However, there have been those who disagree. Perhaps most prominent among them was R. Avraham Chaim Na'eh in his important work Shi'urei Torah, who defended what was at the time the custom in Jerusalem to use the smaller measure rather than the double measure. The Chasam Sofer (Orach Chaim 181) and the Aruch Ha-Shulkhan (Yoreh De'ah 324:10; Orach Chaim 168:13) also rule that we need not be strict on this.

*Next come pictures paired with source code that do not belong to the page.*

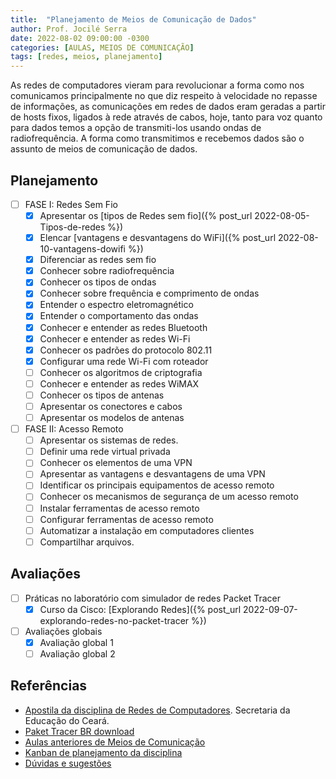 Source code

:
 ```yaml
---
title:  "Planejamento de Meios de Comunicação de Dados"
author: Prof. Jocilé Serra
date: 2022-08-02 09:00:00 -0300
categories: [AULAS, MEIOS DE COMUNICAÇÃO]
tags: [redes, meios, planejamento]
---
```

As redes de computadores vieram para revolucionar a forma como nos comunicamos principalmente no que diz respeito à velocidade no repasse de informações, as comunicações em redes de dados eram geradas a partir de hosts fixos, ligados à rede através de cabos, hoje, tanto para voz quanto para dados temos a opção de transmiti-los usando ondas de radiofrequência. A forma como transmitimos e recebemos dados são o assunto de meios de comunicação de dados.

## Planejamento

* [ ] FASE I: Redes Sem Fio
  * [x] Apresentar os [tipos de Redes sem fio]({% post_url 2022-08-05-Tipos-de-redes %})
  * [x] Elencar [vantagens e desvantagens do WiFi]({% post_url 2022-08-10-vantagens-dowifi %})
  * [x] Diferenciar as redes sem fio
  * [x] Conhecer sobre radiofrequência
  * [x] Conhecer os tipos de ondas
  * [x] Conhecer sobre frequência e comprimento de ondas
  * [x] Entender o espectro eletromagnético
  * [x] Entender o comportamento das ondas
  * [x] Conhecer e entender as redes Bluetooth
  * [x] Conhecer e entender as redes Wi-Fi
  * [x] Conhecer os padrões do protocolo 802.11
  * [x] Configurar uma rede Wi-Fi com roteador
  * [ ] Conhecer os algoritmos de criptografia
  * [ ] Conhecer e entender as redes WiMAX
  * [ ] Conhecer os tipos de antenas
  * [ ] Apresentar os conectores e cabos
  * [ ] Apresentar os modelos de antenas  
* [ ] FASE II: Acesso Remoto
  * [ ] Apresentar os sistemas de redes.
  * [ ] Definir uma rede virtual privada
  * [ ] Conhecer os elementos de uma VPN
  * [ ] Apresentar as vantagens e desvantagens de uma VPN
  * [ ] Identificar os principais equipamentos de acesso remoto
  * [ ] Conhecer os mecanismos de segurança de um acesso remoto
  * [ ] Instalar ferramentas de acesso remoto
  * [ ] Configurar ferramentas de acesso remoto
  * [ ] Automatizar a instalação em computadores clientes
  * [ ] Compartilhar arquivos.

## Avaliações

* [ ] Práticas no laboratório com simulador de redes Packet Tracer
  * [x] Curso da Cisco: [Explorando Redes]({% post_url 2022-09-07-explorando-redes-no-packet-tracer %})
* [ ] Avaliações globais
  * [x] Avaliação global 1
  * [ ] Avaliação global 2

## Referências

* [Apostila da disciplina de Redes de Computadores](https://educacaoprofissional.seduc.ce.gov.br/images/material_didatico/redes_de_computadores/redes_de_computadores.pdf). Secretaria da Educação do Ceará.
* [Paket Tracer BR download](https://skillsforall.com/resources/lab-downloads?userLang=pt-BR)
* [Aulas anteriores de Meios de Comunicação](https://aulas.jocile.com/redes/meios-de-comunica%C3%A7%C3%A3o-de-dados)
* [Kanban de planejamento da disciplina](https://github.com/users/jocile/projects/9)
* [Dúvidas e sugestões](https://github.com/jocile/redes-de-computadores/discussions)
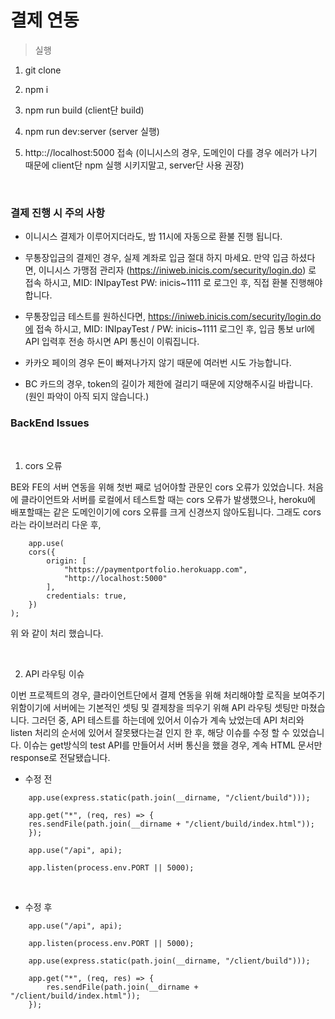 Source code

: # 결제 연동

> 실행

1.  git clone

2.  npm i

3.  npm run build (client단 build)

4.  npm run dev:server (server 실행)

5.  http:://localhost:5000 접속
    (이니시스의 경우, 도메인이 다를 경우 에러가 나기 때문에 client단 npm 실행 시키지말고, server단 사용 권장)

<br />

### 결제 진행 시 주의 사항

- 이니시스 결제가 이루어지더라도, 밤 11시에 자동으로 환불 진행 됩니다.

- 무통장입금의 결제인 경우, 실제 계좌로 입금 절대 하지 마세요. 만약 입금 하셨다면, 이니시스 가맹점 관리자 (https://iniweb.inicis.com/security/login.do) 로 접속 하시고, MID: INIpayTest
  PW: inicis~1111 로 로그인 후, 직접 환불 진행해야합니다.

- 무통장입금 테스트를 원하신다면, https://iniweb.inicis.com/security/login.do에 접속 하시고, MID: INIpayTest / PW: inicis~1111 로그인 후, 입금 통보 url에 API 입력후 전송 하시면 API 통신이 이뤄집니다.

- 카카오 페이의 경우 돈이 빠져나가지 않기 때문에 여러번 시도 가능합니다.

- BC 카드의 경우, token의 길이가 제한에 걸리기 때문에 지양해주시길 바랍니다. (원인 파악이 아직 되지 않습니다.)

### BackEnd Issues

<br />

1. cors 오류

BE와 FE의 서버 연동을 위해 첫번 째로 넘어야할 관문인 cors 오류가 있었습니다.
처음에 클라이언트와 서버를 로컬에서 테스트할 때는 cors 오류가 발생했으나, heroku에 배포할때는 같은 도메인이기에 cors 오류를 크게 신경쓰지 않아도됩니다.
그래도 cors 라는 라이브러리 다운 후,

```
    app.use(
    cors({
        origin: [
            "https://paymentportfolio.herokuapp.com",
            "http://localhost:5000"
        ],
        credentials: true,
    })
);

```

위 와 같이 처리 했습니다.

<br >

2. API 라우팅 이슈

이번 프로젝트의 경우, 클라이언트단에서 결제 연동을 위해 처리해야할 로직을 보여주기 위함이기에 서버에는 기본적인 셋팅 및 결제창을 띄우기 위해 API 라우팅 셋팅만 마쳤습니다.
그러던 중, API 테스트를 하는데에 있어서 이슈가 계속 났었는데 API 처리와 listen 처리의 순서에 있어서 잘못됐다는걸 인지 한 후, 해당 이슈를 수정 할 수 있었습니다.
이슈는 get방식의 test API를 만들어서 서버 통신을 했을 경우, 계속 HTML 문서만 response로 전달됐습니다.

- 수정 전

```
    app.use(express.static(path.join(__dirname, "/client/build")));

    app.get("*", (req, res) => {
    res.sendFile(path.join(__dirname + "/client/build/index.html"));
    });

    app.use("/api", api);

    app.listen(process.env.PORT || 5000);
```

<br />

- 수정 후

```
    app.use("/api", api);

    app.listen(process.env.PORT || 5000);

    app.use(express.static(path.join(__dirname, "/client/build")));

    app.get("*", (req, res) => {
        res.sendFile(path.join(__dirname + "/client/build/index.html"));
    });
```
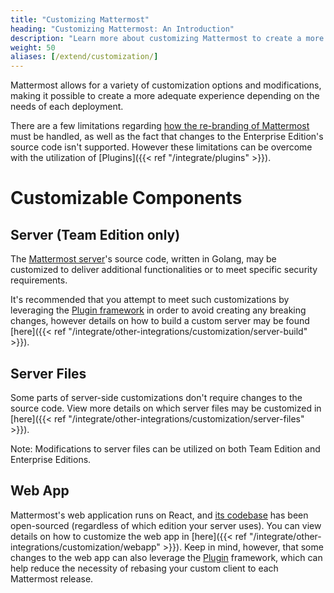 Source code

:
 ```yaml
---
title: "Customizing Mattermost"
heading: "Customizing Mattermost: An Introduction"
description: "Learn more about customizing Mattermost to create a more personalized experience depending on the needs of your deployment."
weight: 50
aliases: [/extend/customization/]
---
```


Mattermost allows for a variety of customization options and modifications, making it possible to create a more adequate experience depending on the needs of each deployment.

There are a few limitations regarding [how the re-branding of Mattermost](https://www.mattermost.org/trademark-standards-of-use/) must be handled, as well as the fact that changes to the Enterprise Edition's source code isn't supported. However these limitations can be overcome with the utilization of [Plugins]({{< ref "/integrate/plugins" >}}).

# Customizable Components

## Server (Team Edition only)
The [Mattermost server](https://github.com/mattermost/mattermost-server)'s source code, written in Golang, may be customized to deliver additional functionalities or to meet specific security requirements.

It's recommended that you attempt to meet such customizations by leveraging the [Plugin framework](/integrate/plugins/) in order to avoid creating any breaking changes, however details on how to build a custom server may be found [here]({{< ref "/integrate/other-integrations/customization/server-build" >}}).

## Server Files
Some parts of server-side customizations don't require changes to the source code. View more details on which server files may be customized in [here]({{< ref "/integrate/other-integrations/customization/server-files" >}}).

Note: Modifications to server files can be utilized on both Team Edition and Enterprise Editions.

## Web App
Mattermost's web application runs on React, and [its codebase](https://github.com/mattermost/mattermost-webapp) has been open-sourced (regardless of which edition your server uses). You can view details on how to customize the web app in [here]({{< ref "/integrate/other-integrations/customization/webapp" >}}). Keep in mind, however, that some changes to the web app can also leverage the [Plugin](/integrate/plugins/webapp/) framework, which can help reduce the necessity of rebasing your custom client to each Mattermost release.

Avakesh quotes a theory by Professor Avraham Yehudah Greenfield, published in the 1982 issue of Moriah (not Megadim), that if a thumb is measured slightly differently then the measurements are equivalent and there is no need to posit that eggs have shrunk and measurements must now be doubled:
Professor Greenberg responded with more and additional evidence and a reinterpretation of the Talmudic term on which everything was based. This term is rochav agodal.(See also here)
This term is usually understood as thickness of the thumb at the knuckle; in other words, the distance across the width thumb. Professor Greenfeld argues that it should be taken as the thickness of the thumb from the nail to the opposite surface, which reduces rochav agodal by one half and removes the contradiction of Nodah B'Yehudah.

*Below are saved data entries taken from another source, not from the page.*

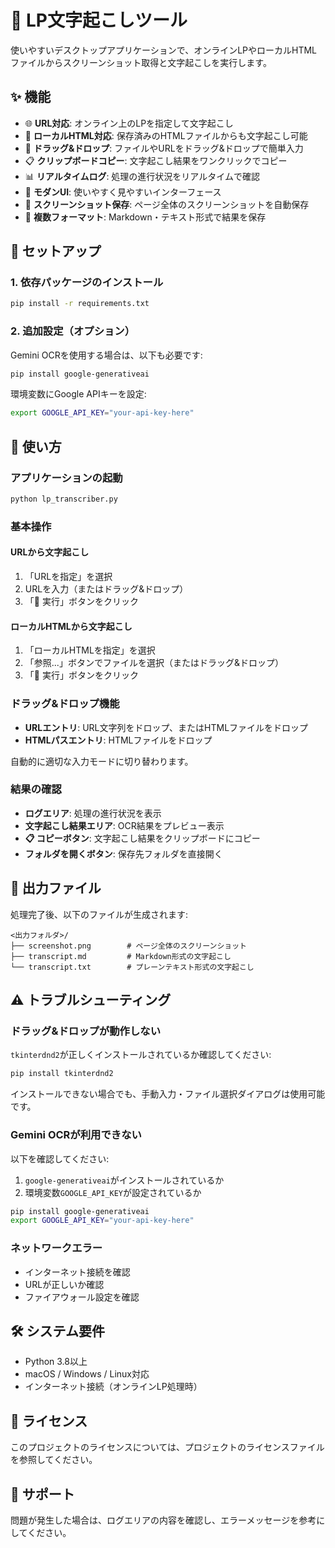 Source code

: # 📄 LP文字起こしツール

使いやすいデスクトップアプリケーションで、オンラインLPやローカルHTMLファイルからスクリーンショット取得と文字起こしを実行します。

## ✨ 機能

- 🌐 **URL対応**: オンライン上のLPを指定して文字起こし
- 📁 **ローカルHTML対応**: 保存済みのHTMLファイルからも文字起こし可能
- 🎯 **ドラッグ&ドロップ**: ファイルやURLをドラッグ&ドロップで簡単入力
- 📋 **クリップボードコピー**: 文字起こし結果をワンクリックでコピー
- 📊 **リアルタイムログ**: 処理の進行状況をリアルタイムで確認
- 🎨 **モダンUI**: 使いやすく見やすいインターフェース
- 📸 **スクリーンショット保存**: ページ全体のスクリーンショットを自動保存
- 📝 **複数フォーマット**: Markdown・テキスト形式で結果を保存

## 🚀 セットアップ

### 1. 依存パッケージのインストール

```bash
pip install -r requirements.txt
```

### 2. 追加設定（オプション）

Gemini OCRを使用する場合は、以下も必要です:

```bash
pip install google-generativeai
```

環境変数にGoogle APIキーを設定:

```bash
export GOOGLE_API_KEY="your-api-key-here"
```

## 📖 使い方

### アプリケーションの起動

```bash
python lp_transcriber.py
```

### 基本操作

#### URLから文字起こし

1. 「URLを指定」を選択
2. URLを入力（またはドラッグ&ドロップ）
3. 「🚀 実行」ボタンをクリック

#### ローカルHTMLから文字起こし

1. 「ローカルHTMLを指定」を選択
2. 「参照...」ボタンでファイルを選択（またはドラッグ&ドロップ）
3. 「🚀 実行」ボタンをクリック

### ドラッグ&ドロップ機能

- **URLエントリ**: URL文字列をドロップ、またはHTMLファイルをドロップ
- **HTMLパスエントリ**: HTMLファイルをドロップ

自動的に適切な入力モードに切り替わります。

### 結果の確認

- **ログエリア**: 処理の進行状況を表示
- **文字起こし結果エリア**: OCR結果をプレビュー表示
- **📋 コピーボタン**: 文字起こし結果をクリップボードにコピー
- **フォルダを開くボタン**: 保存先フォルダを直接開く

## 📂 出力ファイル

処理完了後、以下のファイルが生成されます:

```
<出力フォルダ>/
├── screenshot.png        # ページ全体のスクリーンショット
├── transcript.md         # Markdown形式の文字起こし
└── transcript.txt        # プレーンテキスト形式の文字起こし
```

## ⚠️ トラブルシューティング

### ドラッグ&ドロップが動作しない

`tkinterdnd2`が正しくインストールされているか確認してください:

```bash
pip install tkinterdnd2
```

インストールできない場合でも、手動入力・ファイル選択ダイアログは使用可能です。

### Gemini OCRが利用できない

以下を確認してください:

1. `google-generativeai`がインストールされているか
2. 環境変数`GOOGLE_API_KEY`が設定されているか

```bash
pip install google-generativeai
export GOOGLE_API_KEY="your-api-key-here"
```

### ネットワークエラー

- インターネット接続を確認
- URLが正しいか確認
- ファイアウォール設定を確認

## 🛠️ システム要件

- Python 3.8以上
- macOS / Windows / Linux対応
- インターネット接続（オンラインLP処理時）

## 📝 ライセンス

このプロジェクトのライセンスについては、プロジェクトのライセンスファイルを参照してください。

## 🙋 サポート

問題が発生した場合は、ログエリアの内容を確認し、エラーメッセージを参考にしてください。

Interestingly, R. Eliezer Silver (d. 1968), in his book Tzemach Erez (Orach Chaim 486), posthumously published in 1975, offers the same theory. R. Shlomo Wahrman (Oros Ha-Pesach, no. 28), from whose essay on this subject most of the above sources were taken, quotes R. Silver as telling him that R. Meir Simcha of Dvinsk and the Rogatchover Gaon also agreed with this.